* [Material provided]
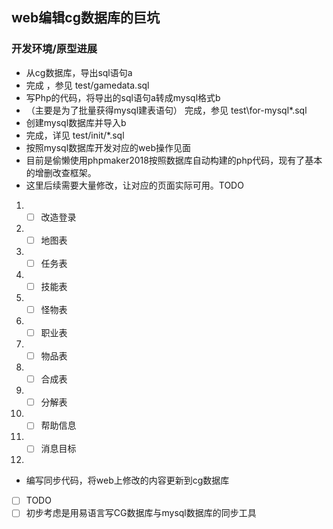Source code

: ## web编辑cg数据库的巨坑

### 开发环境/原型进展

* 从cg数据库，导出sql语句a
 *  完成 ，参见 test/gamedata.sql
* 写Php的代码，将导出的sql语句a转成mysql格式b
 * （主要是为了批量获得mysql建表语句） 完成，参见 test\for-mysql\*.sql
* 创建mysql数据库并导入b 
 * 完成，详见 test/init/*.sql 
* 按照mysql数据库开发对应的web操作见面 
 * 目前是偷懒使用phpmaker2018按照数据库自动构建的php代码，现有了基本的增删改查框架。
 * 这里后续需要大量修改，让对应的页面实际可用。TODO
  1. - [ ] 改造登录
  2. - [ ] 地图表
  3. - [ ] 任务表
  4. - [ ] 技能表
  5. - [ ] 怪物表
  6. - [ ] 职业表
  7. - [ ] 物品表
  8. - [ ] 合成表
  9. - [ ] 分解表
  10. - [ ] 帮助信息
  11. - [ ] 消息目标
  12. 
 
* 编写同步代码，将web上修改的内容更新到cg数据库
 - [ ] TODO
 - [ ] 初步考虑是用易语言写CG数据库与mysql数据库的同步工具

==

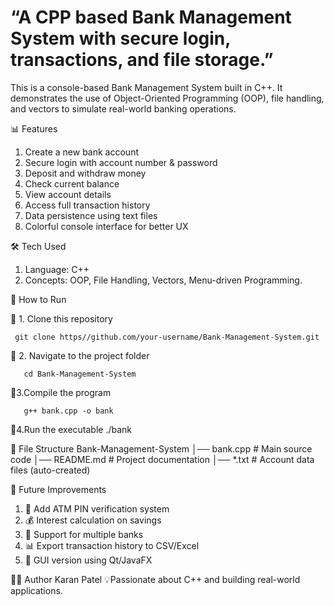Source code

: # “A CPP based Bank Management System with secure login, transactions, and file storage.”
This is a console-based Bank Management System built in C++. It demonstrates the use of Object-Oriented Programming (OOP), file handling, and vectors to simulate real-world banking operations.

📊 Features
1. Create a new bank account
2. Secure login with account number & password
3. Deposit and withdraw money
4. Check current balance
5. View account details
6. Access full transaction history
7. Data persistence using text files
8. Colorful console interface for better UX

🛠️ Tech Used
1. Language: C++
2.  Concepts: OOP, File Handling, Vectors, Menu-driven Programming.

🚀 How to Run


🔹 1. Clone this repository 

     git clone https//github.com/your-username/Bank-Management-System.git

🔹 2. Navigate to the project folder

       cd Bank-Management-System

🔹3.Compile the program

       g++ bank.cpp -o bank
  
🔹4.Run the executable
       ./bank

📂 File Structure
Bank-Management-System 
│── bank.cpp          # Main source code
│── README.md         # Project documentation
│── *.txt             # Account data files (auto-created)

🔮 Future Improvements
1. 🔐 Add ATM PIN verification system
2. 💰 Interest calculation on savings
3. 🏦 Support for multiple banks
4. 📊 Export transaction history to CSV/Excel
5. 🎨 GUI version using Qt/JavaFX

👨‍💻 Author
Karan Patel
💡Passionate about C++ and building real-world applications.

* [Exercise] Each line containing the word "history" needs to be copied from the data above.

* [Solution for this exercise]
6. Access full transaction history
4. 📊 Export transaction history to CSV/Excel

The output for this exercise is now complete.